'''

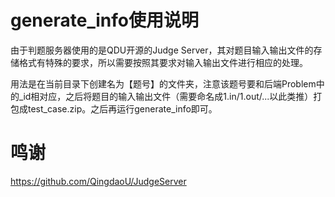 # generate_info使用说明

由于判题服务器使用的是QDU开源的Judge Server，其对题目输入输出文件的存储格式有特殊的要求，所以需要按照其要求对输入输出文件进行相应的处理。

用法是在当前目录下创建名为【题号】的文件夹，注意该题号要和后端Problem中的_id相对应，之后将题目的输入输出文件（需要命名成1.in/1.out/...以此类推）打包成test_case.zip。之后再运行generate_info即可。

# 鸣谢
https://github.com/QingdaoU/JudgeServer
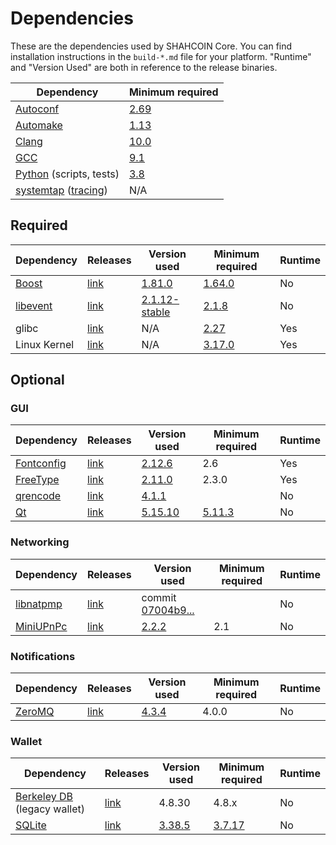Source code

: # Dependencies

These are the dependencies used by SHAHCOIN Core.
You can find installation instructions in the `build-*.md` file for your platform.
"Runtime" and "Version Used" are both in reference to the release binaries.

| Dependency | Minimum required |
| --- | --- |
| [Autoconf](https://www.gnu.org/software/autoconf/) | [2.69](https://github.com/SHAHCoinvip/shahcoin/pull/17769) |
| [Automake](https://www.gnu.org/software/automake/) | [1.13](https://github.com/SHAHCoinvip/shahcoin/pull/18290) |
| [Clang](https://clang.llvm.org) | [10.0](https://github.com/SHAHCoinvip/shahcoin/pull/27682) |
| [GCC](https://gcc.gnu.org) | [9.1](https://github.com/SHAHCoinvip/shahcoin/pull/27662) |
| [Python](https://www.python.org) (scripts, tests) | [3.8](https://github.com/SHAHCoinvip/shahcoin/pull/27483) |
| [systemtap](https://sourceware.org/systemtap/) ([tracing](tracing.md))| N/A |

## Required

| Dependency | Releases | Version used | Minimum required | Runtime |
| --- | --- | --- | --- | --- |
| [Boost](../depends/packages/boost.mk) | [link](https://www.boost.org/users/download/) | [1.81.0](https://github.com/SHAHCoinvip/shahcoin/pull/26557) | [1.64.0](https://github.com/SHAHCoinvip/shahcoin/pull/22320) | No |
| [libevent](../depends/packages/libevent.mk) | [link](https://github.com/libevent/libevent/releases) | [2.1.12-stable](https://github.com/SHAHCoinvip/shahcoin/pull/21991) | [2.1.8](https://github.com/SHAHCoinvip/shahcoin/pull/24681) | No |
| glibc | [link](https://www.gnu.org/software/libc/) | N/A | [2.27](https://github.com/SHAHCoinvip/shahcoin/pull/27029) | Yes |
| Linux Kernel | [link](https://www.kernel.org/) | N/A | [3.17.0](https://github.com/SHAHCoinvip/shahcoin/pull/27699) | Yes |

## Optional

### GUI
| Dependency | Releases | Version used | Minimum required | Runtime |
| --- | --- | --- | --- | --- |
| [Fontconfig](../depends/packages/fontconfig.mk) | [link](https://www.freedesktop.org/wiki/Software/fontconfig/) | [2.12.6](https://github.com/SHAHCoinvip/shahcoin/pull/23495) | 2.6 | Yes |
| [FreeType](../depends/packages/freetype.mk) | [link](https://freetype.org) | [2.11.0](https://github.com/SHAHCoinvip/shahcoin/commit/01544dd78ccc0b0474571da854e27adef97137fb) | 2.3.0 | Yes |
| [qrencode](../depends/packages/qrencode.mk) | [link](https://fukuchi.org/works/qrencode/) | [4.1.1](https://github.com/SHAHCoinvip/shahcoin/pull/27312) | | No |
| [Qt](../depends/packages/qt.mk) | [link](https://download.qt.io/official_releases/qt/) | [5.15.10](https://github.com/SHAHCoinvip/shahcoin/pull/28561) | [5.11.3](https://github.com/SHAHCoinvip/shahcoin/pull/24132) | No |

### Networking
| Dependency | Releases | Version used | Minimum required | Runtime |
| --- | --- | --- | --- | --- |
| [libnatpmp](../depends/packages/libnatpmp.mk) | [link](https://github.com/miniupnp/libnatpmp/) | commit [07004b9...](https://github.com/SHAHCoinvip/shahcoin/pull/25917) | | No |
| [MiniUPnPc](../depends/packages/miniupnpc.mk) | [link](https://miniupnp.tuxfamily.org/) | [2.2.2](https://github.com/SHAHCoinvip/shahcoin/pull/20421) | 2.1 | No |

### Notifications
| Dependency | Releases | Version used | Minimum required | Runtime |
| --- | --- | --- | --- | --- |
| [ZeroMQ](../depends/packages/zeromq.mk) | [link](https://github.com/zeromq/libzmq/releases) | [4.3.4](https://github.com/SHAHCoinvip/shahcoin/pull/23956) | 4.0.0 | No |

### Wallet
| Dependency | Releases | Version used | Minimum required | Runtime |
| --- | --- | --- | --- | --- |
| [Berkeley DB](../depends/packages/bdb.mk) (legacy wallet) | [link](https://www.oracle.com/technetwork/database/database-technologies/berkeleydb/downloads/index.html) | 4.8.30 | 4.8.x | No |
| [SQLite](../depends/packages/sqlite.mk) | [link](https://sqlite.org) | [3.38.5](https://github.com/SHAHCoinvip/shahcoin/pull/25378) | [3.7.17](https://github.com/SHAHCoinvip/shahcoin/pull/19077) | No |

'''

The lines you need are those containing "commit"; find them in the records and copy them.

| [FreeType](../depends/packages/freetype.mk) | [link](https://freetype.org) | [2.11.0](https://github.com/SHAHCoinvip/shahcoin/commit/01544dd78ccc0b0474571da854e27adef97137fb) | 2.3.0 | Yes |
| [libnatpmp](../depends/packages/libnatpmp.mk) | [link](https://github.com/miniupnp/libnatpmp/) | commit [07004b9...](https://github.com/SHAHCoinvip/shahcoin/pull/25917) | | No |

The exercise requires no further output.